On Mon, Jul 9, 2018 at 6:39 PM Richard Earnshaw
<[email protected]> wrote:
>
>
> The patches I posted earlier this year for mitigating against
> CVE-2017-5753 (Spectre variant 1) attracted some useful feedback, from
> which it became obvious that a rethink was needed. This mail, and the
> following patches attempt to address that feedback and present a new
> approach to mitigating against this form of attack surface.
>
> There were two major issues with the original approach:
>
> - The speculation bounds were too tightly constrained - essentially
> they had to represent and upper and lower bound on a pointer, or a
> pointer offset.
> - The speculation constraints could only cover the immediately preceding
> branch, which often did not fit well with the structure of the existing
> code.
>
> An additional criticism was that the shape of the intrinsic did not
> fit particularly well with systems that used a single speculation
> barrier that essentially had to wait until all preceding speculation
> had to be resolved.
>
> To address all of the above, these patches adopt a new approach, based
> in part on a posting by Chandler Carruth to the LLVM developers list
> (https://lists.llvm.org/pipermail/llvm-dev/2018-March/122085.html),
> but which we have extended to deal with inter-function speculation.

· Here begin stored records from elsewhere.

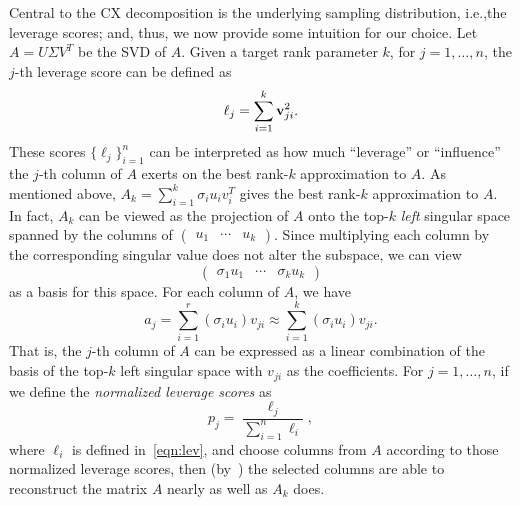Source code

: Central to the CX decomposition is the underlying sampling distribution, i.e.,the  leverage scores; and, thus, we now provide some intuition for our choice.
Let $A=U\Sigma V^T$ be the SVD of $A$.
Given a target rank parameter $k$, for $j=1,\ldots,n$, the $j$-th leverage score can be defined as
\begin{equation}
 \label{eqn:lev}
  \ell_j = \sum_{i=1}^k \mathbf{v}_{ji}^2.
\end{equation}
These scores $\{\ell_j\}_{i=1}^{n}$ can be interpreted as how much ``leverage'' or ``influence'' the $j$-th column of $A$ exerts on the best rank-$k$ approximation to $A$. 
As mentioned above, $A_k = \sum_{i=1}^k \sigma_i u_i v_i^T$ gives the best rank-$k$ approximation to $A$.
In fact, $A_k$ can be viewed as the projection of $A$ onto the top-$k$ \emph{left} singular space spanned by the columns of $\begin{pmatrix} u_1 & \cdots & u_k \end{pmatrix}$.
Since multiplying each column by the corresponding singular value does not alter the subspace, we can view
$$
\begin{pmatrix} \sigma_1 u_1 & \cdots & \sigma_k u_k \end{pmatrix}
$$ 
as a basis for this space.  
For each column of $A$, we have 
  $$  a_j = \sum_{i=1}^{r} (\sigma_i u_i) v_{ji} \approx \sum_{i=1}^k (\sigma_i u_i) v_{ji}.  $$
That is, the $j$-th column of $A$ can be expressed as a linear combination of the basis of the top-$k$ left singular space with $v_{ji}$ as the coefficients.
For $j=1,\ldots,n$, if we define the {\it normalized leverage scores} as
\begin{equation}
\label{eqn:nlev}
  p_j = \frac{\ell_j}{\sum_{i=1}^n \ell_i},
\end{equation}      
where $\ell_i$ is defined in~\eqref{eqn:lev}, and choose columns from $A$ according to those normalized leverage scores, then (by~\cite{DMM08,CUR_PNAS}) the selected columns are able to reconstruct the matrix $A$ nearly as well as $A_k$ does.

> The patches divide the problem into two halves.
>
> The first half is some target-specific code to track the speculation
> condition through the generated code to provide an internal variable
> which can tell us whether or not the CPU's control flow speculation
> matches the data flow calculations. The idea is that the internal
> variable starts with the value TRUE and if the CPU's control flow
> speculation ever causes a jump to the wrong block of code the variable
> becomes false until such time as the incorrect control flow
> speculation gets unwound.
>
> The second half is that a new intrinsic function is introduced that is
> much simpler than we had before. The basic version of the intrinsic
> is now simply:
>
> T var = __builtin_speculation_safe_value (T unsafe_var);
>
> Full details of the syntax can be found in the documentation patch, in
> patch 1. In summary, when not speculating the intrinsic returns
> unsafe_var; when speculating then if it can be shown that the
> speculative flow has diverged from the intended control flow then zero
> is returned. An optional second argument can be used to return an
> alternative value to zero. The builtin may cause execution to pause
> until the speculation state is resolved.
So a trivial target implementation would be to emit a barrier and then
it would always return unsafe_var and never zero. What I don't understand
fully is what users should do here, thus what the value of ever returning
"unsafe" is. Also I wonder why the API is forcing you to single-out a
special value instead of doing
bool safe = __builtin_speculation_safe_value_p (T unsafe_value);
if (!safe)
/* what now? */
I'm only guessing that the correct way to handle "unsafe" is basically
while (__builtin_speculation_safe_value (val) == 0)
;
use val, it's now safe
that is, the return value is only interesting in sofar as to whether it is equal
to val or the special value?
That said, I wonder why we don't hide that details from the user and
provide a predicate instead.
Richard.
> There are seven patches in this set, as follows.
>
> 1) Introduces the new intrinsic __builtin_sepculation_safe_value.
> 2) Adds a basic hard barrier implementation for AArch32 (arm) state.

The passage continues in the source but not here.